TASK OBJECTIVE: All of the data should be given again word for word, though the images are to be left out.

Stored data:
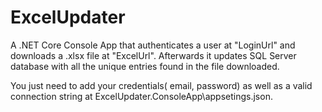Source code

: # ExcelUpdater
A .NET Core Console App that authenticates a user at "LoginUrl" and downloads a .xlsx file at "ExcelUrl".
Afterwards it updates SQL Server database with all the unique entries found in the file downloaded.

You just need to add your credentials( email, password) as well as a valid connection string at ExcelUpdater.ConsoleApp\appsetings.json.

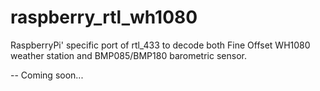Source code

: # raspberry_rtl_wh1080
RaspberryPi' specific port of rtl_433 to decode both Fine Offset WH1080 weather station and BMP085/BMP180 barometric sensor.


-- Coming soon...
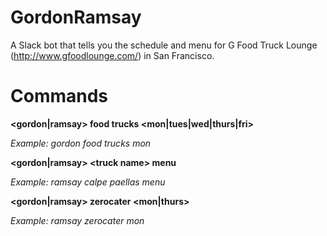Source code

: # GordonRamsay

A Slack bot that tells you the schedule and menu for G Food Truck Lounge (http://www.gfoodlounge.com/) in San Francisco.

# Commands

**\<gordon\|ramsay\> food trucks \<mon\|tues\|wed\|thurs\|fri\>**

_Example: gordon food trucks mon_


**\<gordon\|ramsay\> \<truck name\> menu**

_Example: ramsay calpe paellas menu_


**\<gordon|ramsay> zerocater <mon|thurs>**

_Example: ramsay zerocater mon_
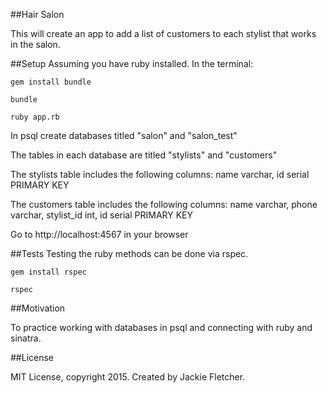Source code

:##Hair Salon

This will create an app to add a list of customers to each stylist that works in the salon.

##Setup
Assuming you have ruby installed. In the terminal:

`gem install bundle`

`bundle`

`ruby app.rb`

In psql create databases titled "salon" and "salon_test"

The tables in each database are titled "stylists" and "customers"

The stylists table includes the following columns: name varchar, id serial PRIMARY KEY

The customers table includes the following columns: name varchar, phone varchar, stylist_id int, id serial PRIMARY KEY

Go to http://localhost:4567 in your browser

##Tests
Testing the ruby methods can be done via rspec.

`gem install rspec`

`rspec`

##Motivation

To practice working with databases in psql and connecting with ruby and sinatra.

##License

MIT License, copyright 2015. Created by Jackie Fletcher.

RESPONSE TO THE EXERCISE:
Source code

: # ExcelUpdater
A .NET Core Console App that authenticates a user at "LoginUrl" and downloads a .xlsx file at "ExcelUrl".
Afterwards it updates SQL Server database with all the unique entries found in the file downloaded.

You just need to add your credentials( email, password) as well as a valid connection string at ExcelUpdater.ConsoleApp\appsetings.json.

Source code

: # raspberry_rtl_wh1080
RaspberryPi' specific port of rtl_433 to decode both Fine Offset WH1080 weather station and BMP085/BMP180 barometric sensor.


-- Coming soon...
Source code

: # GordonRamsay

A Slack bot that tells you the schedule and menu for G Food Truck Lounge (http://www.gfoodlounge.com/) in San Francisco.

# Commands

**\<gordon\|ramsay\> food trucks \<mon\|tues\|wed\|thurs\|fri\>**

_Example: gordon food trucks mon_


**\<gordon\|ramsay\> \<truck name\> menu**

_Example: ramsay calpe paellas menu_


**\<gordon|ramsay> zerocater <mon|thurs>**

_Example: ramsay zerocater mon_
Source code

:##Hair Salon

This will create an app to add a list of customers to each stylist that works in the salon.

##Setup
Assuming you have ruby installed. In the terminal:

`gem install bundle`

`bundle`

`ruby app.rb`

In psql create databases titled "salon" and "salon_test"

The tables in each database are titled "stylists" and "customers"

The stylists table includes the following columns: name varchar, id serial PRIMARY KEY

The customers table includes the following columns: name varchar, phone varchar, stylist_id int, id serial PRIMARY KEY

Go to http://localhost:4567 in your browser

##Tests
Testing the ruby methods can be done via rspec.

`gem install rspec`

`rspec`

##Motivation

To practice working with databases in psql and connecting with ruby and sinatra.

##License

MIT License, copyright 2015. Created by Jackie Fletcher.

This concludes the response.